On Saturday, residents of the neighborhood that rose from what had been Africa U.S.A. will gather to mark the 50th anniversary of the opening of Florida's first wild animal park.
A plaque will mark the lagoon and the rusted base of the 260-foot geyser. They are the only surviving remnants of the park, which predated Lion Country Safari by 15 years and pushed an obscure California competitor named Disneyland off the front page of Life magazine in 1960.
Ginger Pedersen will be there. The 39-year-old Palm Beach Community College associate dean has almost single-handedly kept alive her grandfather's vision, even though the park was closed by the time she was born. She's gathered scrapbooks and old movies. And her Web page, www.africa-usa.com, details the history of the park, which operated from 1953 to '61, and gives behind-the-scenes views. It also gives former visitors a chance to submit their memories.
Not long after World War II, John P. "Pete" Pedersen had an idea to spice up the then-quiet hamlet of Boca Raton.

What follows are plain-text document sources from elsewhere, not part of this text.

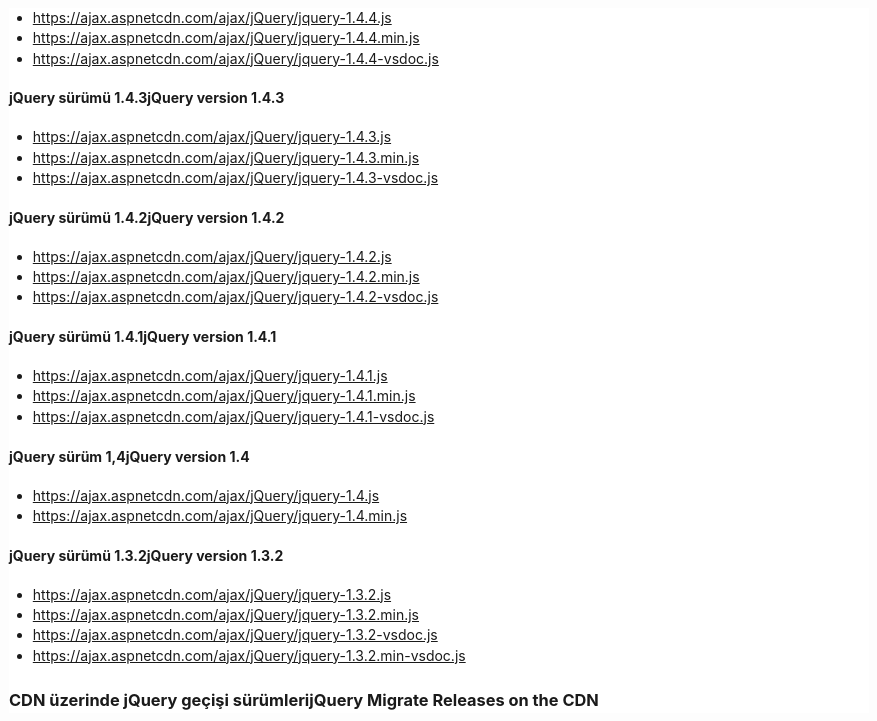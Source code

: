 - https://ajax.aspnetcdn.com/ajax/jQuery/jquery-1.4.4.js
- https://ajax.aspnetcdn.com/ajax/jQuery/jquery-1.4.4.min.js
- https://ajax.aspnetcdn.com/ajax/jQuery/jquery-1.4.4-vsdoc.js

#### <a name="jquery-version-143"></a><span data-ttu-id="c050f-253">jQuery sürümü 1.4.3</span><span class="sxs-lookup"><span data-stu-id="c050f-253">jQuery version 1.4.3</span></span>

- https://ajax.aspnetcdn.com/ajax/jQuery/jquery-1.4.3.js
- https://ajax.aspnetcdn.com/ajax/jQuery/jquery-1.4.3.min.js
- https://ajax.aspnetcdn.com/ajax/jQuery/jquery-1.4.3-vsdoc.js

#### <a name="jquery-version-142"></a><span data-ttu-id="c050f-254">jQuery sürümü 1.4.2</span><span class="sxs-lookup"><span data-stu-id="c050f-254">jQuery version 1.4.2</span></span>

- https://ajax.aspnetcdn.com/ajax/jQuery/jquery-1.4.2.js
- https://ajax.aspnetcdn.com/ajax/jQuery/jquery-1.4.2.min.js
- https://ajax.aspnetcdn.com/ajax/jQuery/jquery-1.4.2-vsdoc.js

#### <a name="jquery-version-141"></a><span data-ttu-id="c050f-255">jQuery sürümü 1.4.1</span><span class="sxs-lookup"><span data-stu-id="c050f-255">jQuery version 1.4.1</span></span>

- https://ajax.aspnetcdn.com/ajax/jQuery/jquery-1.4.1.js
- https://ajax.aspnetcdn.com/ajax/jQuery/jquery-1.4.1.min.js
- https://ajax.aspnetcdn.com/ajax/jQuery/jquery-1.4.1-vsdoc.js

#### <a name="jquery-version-14"></a><span data-ttu-id="c050f-256">jQuery sürüm 1,4</span><span class="sxs-lookup"><span data-stu-id="c050f-256">jQuery version 1.4</span></span>

- https://ajax.aspnetcdn.com/ajax/jQuery/jquery-1.4.js
- https://ajax.aspnetcdn.com/ajax/jQuery/jquery-1.4.min.js

#### <a name="jquery-version-132"></a><span data-ttu-id="c050f-257">jQuery sürümü 1.3.2</span><span class="sxs-lookup"><span data-stu-id="c050f-257">jQuery version 1.3.2</span></span>

- https://ajax.aspnetcdn.com/ajax/jQuery/jquery-1.3.2.js
- https://ajax.aspnetcdn.com/ajax/jQuery/jquery-1.3.2.min.js
- https://ajax.aspnetcdn.com/ajax/jQuery/jquery-1.3.2-vsdoc.js
- https://ajax.aspnetcdn.com/ajax/jQuery/jquery-1.3.2.min-vsdoc.js

<a id="jQuery_Migrate_Releases_on_the_CDN_1"></a>

### <a name="jquery-migrate-releases-on-the-cdn"></a><span data-ttu-id="c050f-258">CDN üzerinde jQuery geçişi sürümleri</span><span class="sxs-lookup"><span data-stu-id="c050f-258">jQuery Migrate Releases on the CDN</span></span>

He bought 300 acres, planted thousands of tropical trees and built a 30-foot waterfall, and sent his son -- Ginger's dad -- to Africa to bring back animals who roamed free inside double 8-foot fences.
Africa U.S.A. opened in February 1953, luring tourists with billboards mounted up and down the state, including one on Federal Highway in Deerfield Beach, which directed tourists with a giant arrow.
The 177-acre spread, one of Florida's original wild animal attractions, drew as many as 2,000 tourists a day. Admission was free, but visitors paid to ride trams for a 6-mile, one-hour tour of Tanganyika Territory, the country Pedersen invented.
At Jungle Town, visitors were greeted by "Masai Warriors," most of whom commuted from nearby Pompano Beach.
Pedersen wanted his own "Old Faithful," so he created the Watusi geyser by building a hill and connecting the pipes to the pump assembly that ran the waterfall. The geyser went off every 35 minutes but could be turned on at any time.
By the early 1960s, the suburbs crept in. Pedersen later had an extended zoning battle with the city. And early in 1961, federal agriculture agents found the first-ever North American outbreak of African red ticks.
Pedersen had to destroy thousands of dollars' worth of animals. Fed up, he sent off his animals and closed down. In October 1961, he sold the land, which he had bought for about $10,000, to developers for $1.1 million.